╭─ SOURCE MATERIAL

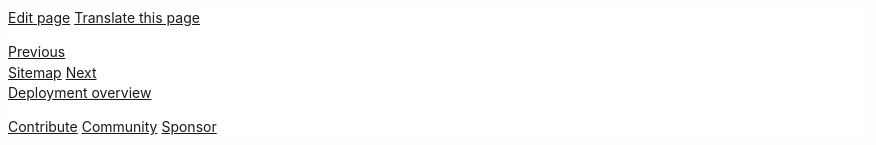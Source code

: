 [Edit page](https://github.com/withastro/docs/edit/main/src/content/docs/en/reference/publish-to-npm.mdx) [Translate this page](https://contribute.docs.astro.build/guides/i18n/)

[Previous  
Sitemap](/en/guides/integrations-guide/sitemap/) [Next  
Deployment overview](/en/guides/deploy/)

[Contribute](/en/contribute/) [Community](https://astro.build/chat) [Sponsor](https://opencollective.com/astrodotbuild)

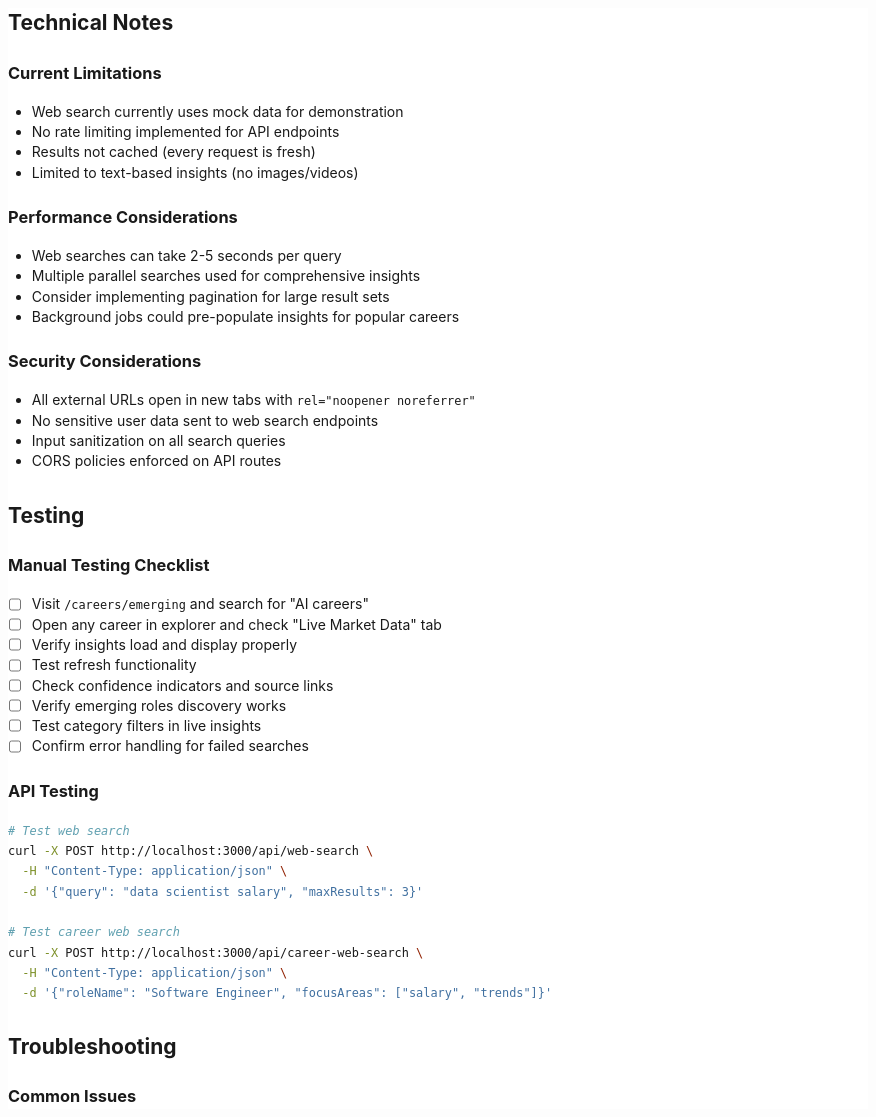 ## Technical Notes

### Current Limitations
- Web search currently uses mock data for demonstration
- No rate limiting implemented for API endpoints
- Results not cached (every request is fresh)
- Limited to text-based insights (no images/videos)

### Performance Considerations
- Web searches can take 2-5 seconds per query
- Multiple parallel searches used for comprehensive insights
- Consider implementing pagination for large result sets
- Background jobs could pre-populate insights for popular careers

### Security Considerations
- All external URLs open in new tabs with `rel="noopener noreferrer"`
- No sensitive user data sent to web search endpoints
- Input sanitization on all search queries
- CORS policies enforced on API routes

## Testing

### Manual Testing Checklist
- [ ] Visit `/careers/emerging` and search for "AI careers"
- [ ] Open any career in explorer and check "Live Market Data" tab
- [ ] Verify insights load and display properly
- [ ] Test refresh functionality
- [ ] Check confidence indicators and source links
- [ ] Verify emerging roles discovery works
- [ ] Test category filters in live insights
- [ ] Confirm error handling for failed searches

### API Testing
```bash
# Test web search
curl -X POST http://localhost:3000/api/web-search \
  -H "Content-Type: application/json" \
  -d '{"query": "data scientist salary", "maxResults": 3}'

# Test career web search
curl -X POST http://localhost:3000/api/career-web-search \
  -H "Content-Type: application/json" \
  -d '{"roleName": "Software Engineer", "focusAreas": ["salary", "trends"]}'
```

## Troubleshooting

### Common Issues

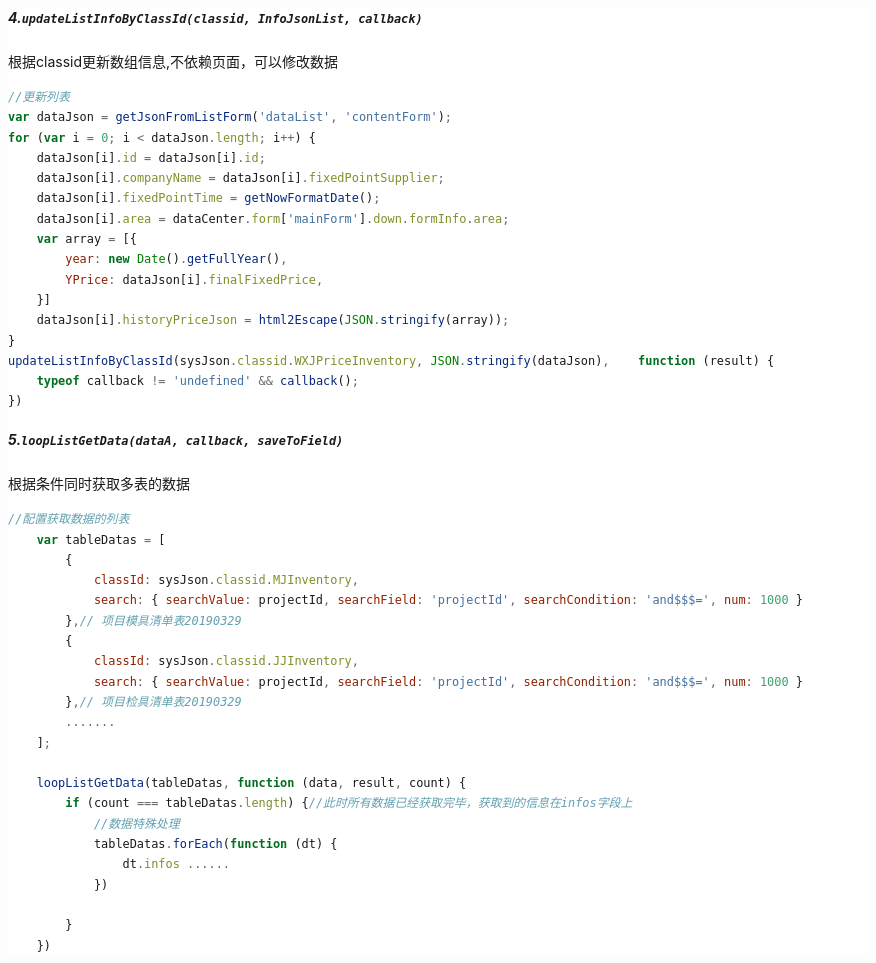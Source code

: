 ##### 4.`updateListInfoByClassId(classid, InfoJsonList, callback)`

根据classid更新数组信息,不依赖页面，可以修改数据

```javascript
//更新列表
var dataJson = getJsonFromListForm('dataList', 'contentForm');
for (var i = 0; i < dataJson.length; i++) {
    dataJson[i].id = dataJson[i].id;
    dataJson[i].companyName = dataJson[i].fixedPointSupplier;
    dataJson[i].fixedPointTime = getNowFormatDate();
    dataJson[i].area = dataCenter.form['mainForm'].down.formInfo.area;
    var array = [{
        year: new Date().getFullYear(),
        YPrice: dataJson[i].finalFixedPrice,
    }]
    dataJson[i].historyPriceJson = html2Escape(JSON.stringify(array));
}
updateListInfoByClassId(sysJson.classid.WXJPriceInventory, JSON.stringify(dataJson), 	function (result) {
	typeof callback != 'undefined' && callback();
})
```



##### 5.`loopListGetData(dataA, callback, saveToField)`

根据条件同时获取多表的数据

```javascript
//配置获取数据的列表
    var tableDatas = [
        {
            classId: sysJson.classid.MJInventory,
            search: { searchValue: projectId, searchField: 'projectId', searchCondition: 'and$$$=', num: 1000 }
        },// 项目模具清单表20190329
        {
            classId: sysJson.classid.JJInventory,
            search: { searchValue: projectId, searchField: 'projectId', searchCondition: 'and$$$=', num: 1000 }
        },// 项目检具清单表20190329
        .......
    ];

    loopListGetData(tableDatas, function (data, result, count) {
        if (count === tableDatas.length) {//此时所有数据已经获取完毕，获取到的信息在infos字段上
            //数据特殊处理
            tableDatas.forEach(function (dt) {
                dt.infos ......
            })

        }
    })
```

╰─

### PROBLEM TO SOLVE:
Lines of the listing above that hold the string "loopListGetData" should each be copied.

### SOLUTION TO THE PROBLEM:
##### 5.`loopListGetData(dataA, callback, saveToField)`
    loopListGetData(tableDatas, function (data, result, count) {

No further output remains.